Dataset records
== Segment start ==
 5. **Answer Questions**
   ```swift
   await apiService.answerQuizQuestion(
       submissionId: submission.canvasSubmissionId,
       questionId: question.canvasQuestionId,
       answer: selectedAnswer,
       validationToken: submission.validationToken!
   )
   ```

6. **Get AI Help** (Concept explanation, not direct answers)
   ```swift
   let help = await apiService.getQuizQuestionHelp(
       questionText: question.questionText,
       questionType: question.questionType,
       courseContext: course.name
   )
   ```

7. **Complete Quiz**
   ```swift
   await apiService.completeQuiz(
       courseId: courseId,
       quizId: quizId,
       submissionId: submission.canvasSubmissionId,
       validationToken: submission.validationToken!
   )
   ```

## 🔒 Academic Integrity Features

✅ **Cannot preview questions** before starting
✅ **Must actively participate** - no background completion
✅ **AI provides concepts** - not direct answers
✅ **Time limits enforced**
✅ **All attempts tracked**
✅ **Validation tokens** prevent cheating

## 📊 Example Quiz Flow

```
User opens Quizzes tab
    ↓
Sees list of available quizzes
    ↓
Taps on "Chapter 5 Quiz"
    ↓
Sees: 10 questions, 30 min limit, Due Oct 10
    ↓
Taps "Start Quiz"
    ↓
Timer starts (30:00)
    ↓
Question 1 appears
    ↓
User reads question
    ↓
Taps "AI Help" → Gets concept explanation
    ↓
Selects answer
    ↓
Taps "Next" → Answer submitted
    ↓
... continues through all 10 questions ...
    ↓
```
== Segment end ==
== Segment start ==
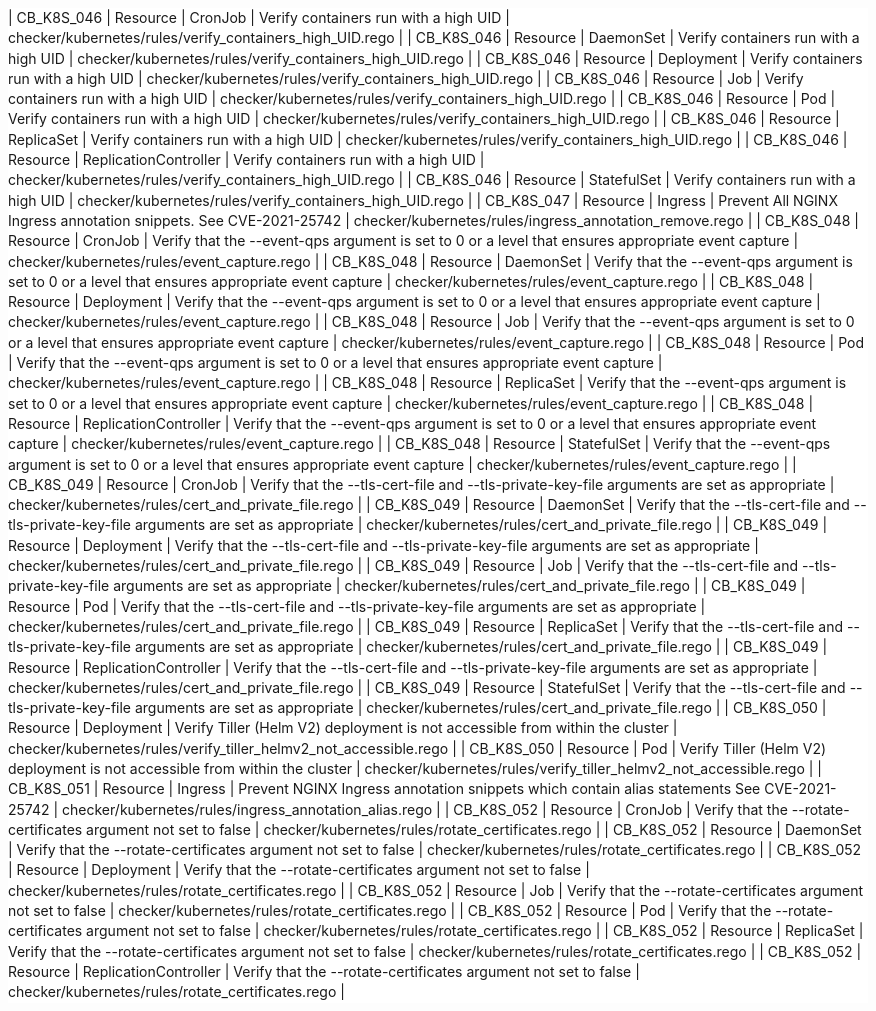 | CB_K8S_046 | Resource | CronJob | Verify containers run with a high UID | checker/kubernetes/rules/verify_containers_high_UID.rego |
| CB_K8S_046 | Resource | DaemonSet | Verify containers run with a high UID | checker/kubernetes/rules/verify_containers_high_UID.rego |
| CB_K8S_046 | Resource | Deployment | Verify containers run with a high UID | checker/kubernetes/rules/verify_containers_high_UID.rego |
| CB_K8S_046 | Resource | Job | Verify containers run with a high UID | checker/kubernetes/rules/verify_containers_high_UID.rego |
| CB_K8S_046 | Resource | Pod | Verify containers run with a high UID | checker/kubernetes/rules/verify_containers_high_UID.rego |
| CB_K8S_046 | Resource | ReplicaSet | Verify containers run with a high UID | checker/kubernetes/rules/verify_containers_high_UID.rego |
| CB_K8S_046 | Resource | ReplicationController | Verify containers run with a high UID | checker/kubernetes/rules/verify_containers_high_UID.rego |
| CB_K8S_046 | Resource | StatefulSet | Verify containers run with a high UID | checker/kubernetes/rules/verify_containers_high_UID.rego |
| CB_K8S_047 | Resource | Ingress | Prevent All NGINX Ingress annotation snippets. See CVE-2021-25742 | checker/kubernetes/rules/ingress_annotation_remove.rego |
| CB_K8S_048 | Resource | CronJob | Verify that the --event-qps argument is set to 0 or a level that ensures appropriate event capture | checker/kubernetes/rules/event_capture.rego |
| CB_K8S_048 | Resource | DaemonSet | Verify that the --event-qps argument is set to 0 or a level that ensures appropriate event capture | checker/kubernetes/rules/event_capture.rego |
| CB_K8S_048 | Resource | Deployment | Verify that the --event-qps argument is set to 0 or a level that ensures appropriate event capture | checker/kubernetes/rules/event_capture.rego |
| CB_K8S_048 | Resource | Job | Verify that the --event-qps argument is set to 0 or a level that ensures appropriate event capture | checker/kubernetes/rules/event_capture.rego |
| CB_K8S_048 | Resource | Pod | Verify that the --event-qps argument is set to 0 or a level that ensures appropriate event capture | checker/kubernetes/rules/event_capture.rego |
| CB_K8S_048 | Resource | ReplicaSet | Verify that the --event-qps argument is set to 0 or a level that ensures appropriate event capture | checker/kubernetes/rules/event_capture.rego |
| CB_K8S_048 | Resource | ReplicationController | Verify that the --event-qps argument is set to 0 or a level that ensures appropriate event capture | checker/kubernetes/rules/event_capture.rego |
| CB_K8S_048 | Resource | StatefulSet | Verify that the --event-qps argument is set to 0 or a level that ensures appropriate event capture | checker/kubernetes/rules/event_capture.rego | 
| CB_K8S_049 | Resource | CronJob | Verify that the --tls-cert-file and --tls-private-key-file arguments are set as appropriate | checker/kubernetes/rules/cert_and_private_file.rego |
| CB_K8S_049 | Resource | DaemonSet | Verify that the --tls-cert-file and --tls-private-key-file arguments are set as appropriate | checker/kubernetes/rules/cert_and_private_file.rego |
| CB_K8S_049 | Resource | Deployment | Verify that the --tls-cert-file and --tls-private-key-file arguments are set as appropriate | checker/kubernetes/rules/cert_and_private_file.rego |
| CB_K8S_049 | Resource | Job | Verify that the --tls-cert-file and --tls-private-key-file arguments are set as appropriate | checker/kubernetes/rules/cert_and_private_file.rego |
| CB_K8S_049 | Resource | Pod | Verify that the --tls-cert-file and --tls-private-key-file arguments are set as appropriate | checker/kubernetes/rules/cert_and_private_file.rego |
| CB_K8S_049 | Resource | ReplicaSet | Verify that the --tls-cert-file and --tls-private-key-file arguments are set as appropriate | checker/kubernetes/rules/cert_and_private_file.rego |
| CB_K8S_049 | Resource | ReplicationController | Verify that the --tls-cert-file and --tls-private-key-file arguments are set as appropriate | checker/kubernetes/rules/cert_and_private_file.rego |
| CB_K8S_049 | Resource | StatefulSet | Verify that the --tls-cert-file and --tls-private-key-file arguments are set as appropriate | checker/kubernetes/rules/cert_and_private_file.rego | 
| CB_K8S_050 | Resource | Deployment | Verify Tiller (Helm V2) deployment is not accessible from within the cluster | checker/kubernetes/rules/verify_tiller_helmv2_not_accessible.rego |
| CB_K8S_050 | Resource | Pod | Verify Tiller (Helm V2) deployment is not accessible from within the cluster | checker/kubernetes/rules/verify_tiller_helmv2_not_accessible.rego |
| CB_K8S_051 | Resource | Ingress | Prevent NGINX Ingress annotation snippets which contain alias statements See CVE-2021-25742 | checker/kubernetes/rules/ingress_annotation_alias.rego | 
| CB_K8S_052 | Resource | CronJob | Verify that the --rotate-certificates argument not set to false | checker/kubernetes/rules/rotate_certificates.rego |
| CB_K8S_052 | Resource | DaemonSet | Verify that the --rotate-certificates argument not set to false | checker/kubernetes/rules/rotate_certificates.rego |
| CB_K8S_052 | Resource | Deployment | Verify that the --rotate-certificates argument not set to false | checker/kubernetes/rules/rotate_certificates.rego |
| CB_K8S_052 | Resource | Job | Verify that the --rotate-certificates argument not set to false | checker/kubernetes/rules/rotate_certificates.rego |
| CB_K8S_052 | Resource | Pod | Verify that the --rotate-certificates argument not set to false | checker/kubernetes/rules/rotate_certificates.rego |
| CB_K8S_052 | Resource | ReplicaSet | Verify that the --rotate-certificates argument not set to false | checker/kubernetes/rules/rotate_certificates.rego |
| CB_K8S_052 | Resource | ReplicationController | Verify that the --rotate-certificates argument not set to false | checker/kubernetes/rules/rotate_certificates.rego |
== Segment end ==
* Assignment: Among the records above, find each line containing the string "cluster" and copy it.

* Output for this task:
| CB_K8S_050 | Resource | Deployment | Verify Tiller (Helm V2) deployment is not accessible from within the cluster | checker/kubernetes/rules/verify_tiller_helmv2_not_accessible.rego |
| CB_K8S_050 | Resource | Pod | Verify Tiller (Helm V2) deployment is not accessible from within the cluster | checker/kubernetes/rules/verify_tiller_helmv2_not_accessible.rego |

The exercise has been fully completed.